Q: Do I need experience with real robots to participate in this challenge?
A: Real robot experience is not required. The challenge is specifically designed for machine learning practitioners.
Q: Can I access the evaluation simulator?
A: The evaluation simulator cannot be accessed by the participant of the challenge. The participants are allowed to access a limited amount of data daily from the simulator. All the rest of the code is available.
Q: Can I use standard robotics solutions for this challenge?
A: While it is possible to design the system with classical robotics solutions, we require that the proposed method employs machine learning techniques. These techniques are also important to deal with the sim-to-real gap.
Q: What types of machine learning algorithms can be used to solve this challenge?
A: All types of machine learning approaches are allowed. Relevant approaches include, but are not limited to, reinforcement learning, supervised learning, adaptive control, sim-to-real approaches, and bayesian optimization.
Q: Is there any relevant publication on how to structure an Air Hockey agent?
A: The literature on Air Hockey is quite rich. We can suggest two papers from wich the baselines and the environments have been build:
Liu, P., Tateo, D., Bou-Ammar, H., & Peters, J. (2021, September). Efficient and reactive planning for high speed robot air hockey. In 2021 IEEE/RSJ International Conference on Intelligent Robots and Systems (IROS) (pp. 586-593). IEEE.
Liu, P., Tateo, D., Ammar, H. B., & Peters, J. (2022, January). Robot reinforcement learning on the constraint manifold. In Conference on Robot Learning (pp. 1357-1366). PMLR.

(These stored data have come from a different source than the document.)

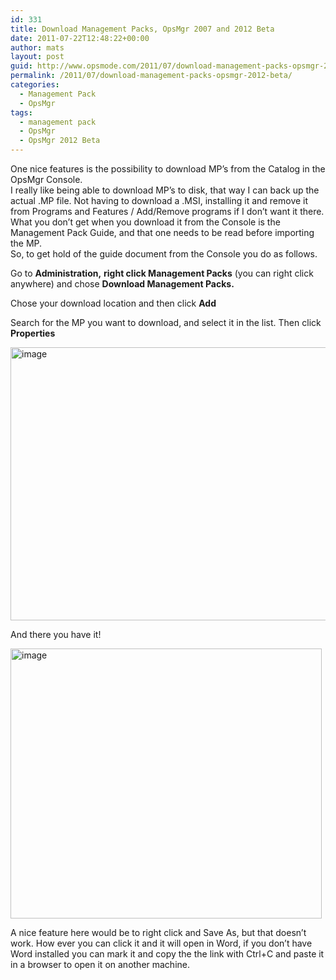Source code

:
 ```yaml
---
id: 331
title: Download Management Packs, OpsMgr 2007 and 2012 Beta
date: 2011-07-22T12:48:22+00:00
author: mats
layout: post
guid: http://www.opsmode.com/2011/07/download-management-packs-opsmgr-2012-beta/
permalink: /2011/07/download-management-packs-opsmgr-2012-beta/
categories:
  - Management Pack
  - OpsMgr
tags:
  - management pack
  - OpsMgr
  - OpsMgr 2012 Beta
---
```

One nice features is the possibility to download MP&#8217;s from the Catalog in the OpsMgr Console.   
I really like being able to download MP&#8217;s to disk, that way I can back up the actual .MP file. Not having to download a .MSI, installing it and remove it from Programs and Features / Add/Remove programs if I don&#8217;t want it there. What you don&#8217;t get when you download it from the Console is the Management Pack Guide, and that one needs to be read before importing the MP.   
So, to get hold of the guide document from the Console you do as follows.

Go to **Administration,** **right click Management Packs** (you can right click anywhere) and chose **Download Management Packs.**

Chose your download location and then click **Add**

Search for the MP you want to download, and select it in the list. Then click **Properties**

[<img style="background-image: none; border-right-width: 0px; padding-left: 0px; padding-right: 0px; display: inline; border-top-width: 0px; border-bottom-width: 0px; border-left-width: 0px; padding-top: 0px" title="image" border="0" alt="image" src="http://www.opsmode.com/wp-content/uploads/2011/07/image_thumb2.png" width="706" height="437" />](http://www.opsmode.com/wp-content/uploads/2011/07/image2.png)

And there you have it! 

[<img style="background-image: none; border-right-width: 0px; padding-left: 0px; padding-right: 0px; display: inline; border-top-width: 0px; border-bottom-width: 0px; border-left-width: 0px; padding-top: 0px" title="image" border="0" alt="image" src="http://www.opsmode.com/wp-content/uploads/2011/07/image_thumb3.png" width="498" height="432" />](http://www.opsmode.com/wp-content/uploads/2011/07/image3.png)

A nice feature here would be to right click and Save As, but that doesn&#8217;t work. How ever you can click it and it will open in Word, if you don&#8217;t have Word installed you can mark it and copy the the link with Ctrl+C and paste it in a browser to open it on another machine.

Q: Do I need to participate in the warm-up stage to get a prize?
A: No, you just need to participate in the Qualifying Stage. The warm-up is designed to allow participants to familiarize themselves with the environment and the software infrastructure.
Q: Will I be able to test my code on the real robot?
A: Only the first three teams will be able to deploy their approach on the real robot.
Q: How is the final ranking decided?
A: The final ranking will be decided in the last stage with a tournament, where participants will face each other in a full game.
Q: How often is updated the leaderboard?
A: The leaderboard is updated once per day.
Q: Which software is necessary for this challenge? Can I have more information about this software?
A: The challenge is based on the MushroomRL open-source reinforcement learning library. You can find the documentation for MushroomRL here. The environments are implemented using the MuJoCo simulator. You can find the documentation of MuJoCo here.